▶ _Task to complete_
Using the data below, work out how many of its lines contain "Outdoor", and give that number with nothing added.
>>
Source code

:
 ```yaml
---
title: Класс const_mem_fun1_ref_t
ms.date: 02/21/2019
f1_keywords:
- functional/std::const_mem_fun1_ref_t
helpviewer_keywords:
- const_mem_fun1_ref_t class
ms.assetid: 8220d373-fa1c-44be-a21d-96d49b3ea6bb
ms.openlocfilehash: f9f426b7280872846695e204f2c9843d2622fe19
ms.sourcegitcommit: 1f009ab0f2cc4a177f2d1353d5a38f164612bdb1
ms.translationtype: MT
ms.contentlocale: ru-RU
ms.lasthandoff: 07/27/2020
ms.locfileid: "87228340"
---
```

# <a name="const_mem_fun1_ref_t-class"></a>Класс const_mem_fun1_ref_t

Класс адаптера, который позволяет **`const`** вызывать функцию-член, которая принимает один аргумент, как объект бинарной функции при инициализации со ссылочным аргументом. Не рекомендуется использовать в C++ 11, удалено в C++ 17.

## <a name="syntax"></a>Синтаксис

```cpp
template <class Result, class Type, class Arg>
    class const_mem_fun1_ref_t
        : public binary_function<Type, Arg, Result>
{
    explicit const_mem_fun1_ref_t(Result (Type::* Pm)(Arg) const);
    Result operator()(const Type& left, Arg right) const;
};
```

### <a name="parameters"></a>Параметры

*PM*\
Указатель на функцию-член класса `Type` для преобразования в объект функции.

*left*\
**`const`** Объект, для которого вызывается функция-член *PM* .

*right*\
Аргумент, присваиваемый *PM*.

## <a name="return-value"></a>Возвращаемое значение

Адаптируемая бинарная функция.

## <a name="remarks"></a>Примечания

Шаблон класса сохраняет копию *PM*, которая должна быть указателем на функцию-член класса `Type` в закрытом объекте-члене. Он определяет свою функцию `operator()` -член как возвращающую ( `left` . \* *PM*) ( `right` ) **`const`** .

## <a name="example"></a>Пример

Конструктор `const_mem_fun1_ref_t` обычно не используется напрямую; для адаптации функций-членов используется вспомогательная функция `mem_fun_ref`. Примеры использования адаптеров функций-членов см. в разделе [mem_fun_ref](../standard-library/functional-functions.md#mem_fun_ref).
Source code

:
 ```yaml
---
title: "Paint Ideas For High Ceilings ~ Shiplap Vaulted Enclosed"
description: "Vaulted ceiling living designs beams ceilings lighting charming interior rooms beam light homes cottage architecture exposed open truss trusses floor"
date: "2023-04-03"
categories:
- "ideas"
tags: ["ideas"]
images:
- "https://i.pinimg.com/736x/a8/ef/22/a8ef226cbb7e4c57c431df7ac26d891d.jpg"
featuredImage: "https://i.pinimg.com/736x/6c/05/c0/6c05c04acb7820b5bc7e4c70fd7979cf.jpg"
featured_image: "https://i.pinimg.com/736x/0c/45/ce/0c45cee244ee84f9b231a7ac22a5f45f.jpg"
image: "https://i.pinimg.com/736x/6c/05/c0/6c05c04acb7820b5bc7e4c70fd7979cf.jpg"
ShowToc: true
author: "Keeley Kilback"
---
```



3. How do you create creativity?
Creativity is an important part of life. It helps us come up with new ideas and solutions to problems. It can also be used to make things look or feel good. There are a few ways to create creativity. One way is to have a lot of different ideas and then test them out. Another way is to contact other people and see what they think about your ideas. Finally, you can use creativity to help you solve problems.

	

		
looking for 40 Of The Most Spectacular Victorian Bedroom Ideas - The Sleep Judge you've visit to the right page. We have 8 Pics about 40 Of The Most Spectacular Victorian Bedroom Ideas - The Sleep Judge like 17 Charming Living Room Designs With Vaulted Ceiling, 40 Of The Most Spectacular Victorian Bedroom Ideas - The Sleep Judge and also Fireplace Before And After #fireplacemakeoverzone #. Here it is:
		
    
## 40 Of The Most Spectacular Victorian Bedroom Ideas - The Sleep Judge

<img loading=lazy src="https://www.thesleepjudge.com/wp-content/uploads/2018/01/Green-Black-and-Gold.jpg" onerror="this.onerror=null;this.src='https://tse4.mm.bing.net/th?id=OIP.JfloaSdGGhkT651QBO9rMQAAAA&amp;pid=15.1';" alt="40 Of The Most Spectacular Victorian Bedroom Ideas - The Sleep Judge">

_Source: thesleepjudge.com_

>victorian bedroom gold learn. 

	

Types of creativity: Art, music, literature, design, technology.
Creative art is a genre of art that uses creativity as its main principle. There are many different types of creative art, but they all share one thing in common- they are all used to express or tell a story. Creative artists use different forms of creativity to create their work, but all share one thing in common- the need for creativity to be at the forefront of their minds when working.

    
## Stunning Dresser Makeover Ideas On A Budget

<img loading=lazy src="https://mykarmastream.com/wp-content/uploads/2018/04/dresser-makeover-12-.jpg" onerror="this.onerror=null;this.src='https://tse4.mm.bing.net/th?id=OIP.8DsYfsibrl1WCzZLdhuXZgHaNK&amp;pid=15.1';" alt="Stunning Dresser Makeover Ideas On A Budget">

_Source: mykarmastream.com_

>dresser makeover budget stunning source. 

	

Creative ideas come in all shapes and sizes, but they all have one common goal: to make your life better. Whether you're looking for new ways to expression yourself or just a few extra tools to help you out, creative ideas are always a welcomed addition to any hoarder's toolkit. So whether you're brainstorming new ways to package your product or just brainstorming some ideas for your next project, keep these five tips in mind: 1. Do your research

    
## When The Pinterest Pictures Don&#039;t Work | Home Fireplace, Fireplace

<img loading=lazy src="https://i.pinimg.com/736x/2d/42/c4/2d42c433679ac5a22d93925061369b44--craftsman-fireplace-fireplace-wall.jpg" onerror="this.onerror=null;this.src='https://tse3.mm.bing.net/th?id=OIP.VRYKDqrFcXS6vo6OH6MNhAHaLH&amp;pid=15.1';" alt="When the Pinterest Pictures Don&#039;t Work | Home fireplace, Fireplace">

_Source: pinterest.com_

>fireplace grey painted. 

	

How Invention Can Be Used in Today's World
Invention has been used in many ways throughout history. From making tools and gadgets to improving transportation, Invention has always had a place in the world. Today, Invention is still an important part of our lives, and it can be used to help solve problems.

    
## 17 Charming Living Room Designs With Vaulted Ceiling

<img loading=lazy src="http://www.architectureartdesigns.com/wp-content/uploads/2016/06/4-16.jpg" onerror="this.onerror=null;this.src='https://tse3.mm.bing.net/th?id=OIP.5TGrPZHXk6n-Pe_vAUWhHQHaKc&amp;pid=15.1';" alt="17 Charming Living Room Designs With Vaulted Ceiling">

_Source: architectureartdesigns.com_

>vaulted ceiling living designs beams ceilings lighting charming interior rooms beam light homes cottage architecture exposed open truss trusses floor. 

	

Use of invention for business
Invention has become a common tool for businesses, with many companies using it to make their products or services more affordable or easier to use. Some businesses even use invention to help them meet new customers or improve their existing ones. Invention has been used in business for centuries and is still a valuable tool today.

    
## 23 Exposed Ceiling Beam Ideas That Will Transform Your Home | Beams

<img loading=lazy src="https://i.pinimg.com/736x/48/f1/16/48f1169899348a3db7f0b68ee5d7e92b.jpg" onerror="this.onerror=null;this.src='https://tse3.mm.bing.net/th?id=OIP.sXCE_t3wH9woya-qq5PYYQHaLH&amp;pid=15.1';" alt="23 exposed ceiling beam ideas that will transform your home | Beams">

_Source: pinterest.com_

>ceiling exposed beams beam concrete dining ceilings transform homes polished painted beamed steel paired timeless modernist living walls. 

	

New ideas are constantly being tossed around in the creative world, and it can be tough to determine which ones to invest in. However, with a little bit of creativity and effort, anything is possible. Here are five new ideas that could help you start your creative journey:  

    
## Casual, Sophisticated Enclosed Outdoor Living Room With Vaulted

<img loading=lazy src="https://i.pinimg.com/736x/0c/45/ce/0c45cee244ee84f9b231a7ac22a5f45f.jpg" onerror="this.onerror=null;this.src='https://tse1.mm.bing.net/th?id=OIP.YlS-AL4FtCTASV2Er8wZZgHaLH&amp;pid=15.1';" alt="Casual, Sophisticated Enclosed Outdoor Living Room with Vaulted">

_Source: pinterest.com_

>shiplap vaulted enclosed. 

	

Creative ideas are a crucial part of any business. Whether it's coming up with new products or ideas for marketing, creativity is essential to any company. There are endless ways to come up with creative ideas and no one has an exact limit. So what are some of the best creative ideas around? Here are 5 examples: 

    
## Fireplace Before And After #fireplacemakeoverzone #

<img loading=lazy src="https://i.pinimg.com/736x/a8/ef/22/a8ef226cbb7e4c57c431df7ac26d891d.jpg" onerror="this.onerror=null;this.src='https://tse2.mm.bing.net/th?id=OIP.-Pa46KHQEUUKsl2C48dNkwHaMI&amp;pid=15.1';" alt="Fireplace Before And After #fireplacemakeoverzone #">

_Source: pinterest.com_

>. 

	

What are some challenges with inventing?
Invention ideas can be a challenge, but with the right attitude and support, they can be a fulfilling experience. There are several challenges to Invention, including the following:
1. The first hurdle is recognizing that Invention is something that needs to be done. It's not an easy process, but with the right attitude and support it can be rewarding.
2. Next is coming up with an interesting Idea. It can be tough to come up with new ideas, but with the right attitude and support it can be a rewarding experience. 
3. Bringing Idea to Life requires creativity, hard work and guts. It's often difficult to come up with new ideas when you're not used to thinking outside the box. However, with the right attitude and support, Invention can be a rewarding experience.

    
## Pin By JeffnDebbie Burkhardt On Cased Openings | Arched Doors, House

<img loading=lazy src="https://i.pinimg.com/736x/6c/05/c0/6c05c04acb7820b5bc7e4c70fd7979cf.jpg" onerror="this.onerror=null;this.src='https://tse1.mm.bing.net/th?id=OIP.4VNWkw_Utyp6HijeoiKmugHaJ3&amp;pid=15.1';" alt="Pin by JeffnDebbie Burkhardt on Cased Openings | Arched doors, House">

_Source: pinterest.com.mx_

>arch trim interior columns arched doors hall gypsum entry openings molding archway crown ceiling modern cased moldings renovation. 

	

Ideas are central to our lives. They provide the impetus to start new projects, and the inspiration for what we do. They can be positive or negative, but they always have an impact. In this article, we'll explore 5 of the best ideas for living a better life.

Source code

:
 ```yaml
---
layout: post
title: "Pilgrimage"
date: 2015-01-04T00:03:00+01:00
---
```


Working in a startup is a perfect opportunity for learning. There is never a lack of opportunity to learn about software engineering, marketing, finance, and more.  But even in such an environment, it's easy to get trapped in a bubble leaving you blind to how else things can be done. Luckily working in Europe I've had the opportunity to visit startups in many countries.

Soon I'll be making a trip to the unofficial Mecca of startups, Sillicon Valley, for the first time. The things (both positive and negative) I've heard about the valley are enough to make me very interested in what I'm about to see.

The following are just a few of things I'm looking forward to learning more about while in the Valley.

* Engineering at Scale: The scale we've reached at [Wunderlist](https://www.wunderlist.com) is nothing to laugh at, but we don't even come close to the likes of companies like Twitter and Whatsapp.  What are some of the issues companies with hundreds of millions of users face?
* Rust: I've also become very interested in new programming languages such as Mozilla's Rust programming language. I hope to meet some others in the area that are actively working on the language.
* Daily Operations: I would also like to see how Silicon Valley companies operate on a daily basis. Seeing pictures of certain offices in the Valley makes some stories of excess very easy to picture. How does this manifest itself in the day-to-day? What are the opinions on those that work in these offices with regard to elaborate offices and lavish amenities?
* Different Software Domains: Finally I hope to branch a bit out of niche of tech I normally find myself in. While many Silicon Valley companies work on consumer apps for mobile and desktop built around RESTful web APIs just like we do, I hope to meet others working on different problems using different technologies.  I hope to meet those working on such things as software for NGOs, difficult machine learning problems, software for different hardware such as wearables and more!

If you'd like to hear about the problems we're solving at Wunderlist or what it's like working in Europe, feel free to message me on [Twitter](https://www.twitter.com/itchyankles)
<<
▶ _Written answer_
2